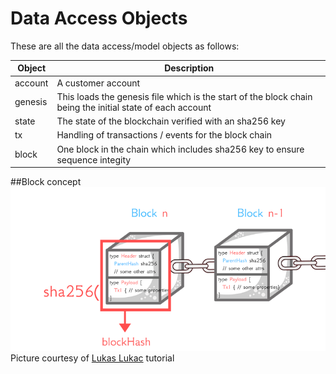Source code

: # Data Access Objects

These are all the data access/model objects as follows:

| Object | Description |
| --- | ----------- |
| account | A customer account |
| genesis | This loads the genesis file which is the start of the block chain being the initial state of each account |
| state | The state of the blockchain verified with an sha256 key |
| tx | Handling of transactions / events for the block chain |
| block | One block in the chain which includes sha256 key to ensure sequence integity |

##Block concept
![Blockchain](blockLinking.png)
Picture courtesy of [Lukas Lukac](https://gumroad.com/l/build-a-blockchain-from-scratch-in-go) tutorial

+ + + + + + +

EXERCISE GOAL:
Retype the records above exactly, leaving every picture out of your copy.

WRITTEN RESPONSE:
Source code

: # Data Access Objects

These are all the data access/model objects as follows:

| Object | Description |
| --- | ----------- |
| account | A customer account |
| genesis | This loads the genesis file which is the start of the block chain being the initial state of each account |
| state | The state of the blockchain verified with an sha256 key |
| tx | Handling of transactions / events for the block chain |
| block | One block in the chain which includes sha256 key to ensure sequence integity |

##Block concept
![Blockchain](blockLinking.png)
Picture courtesy of [Lukas Lukac](https://gumroad.com/l/build-a-blockchain-from-scratch-in-go) tutorial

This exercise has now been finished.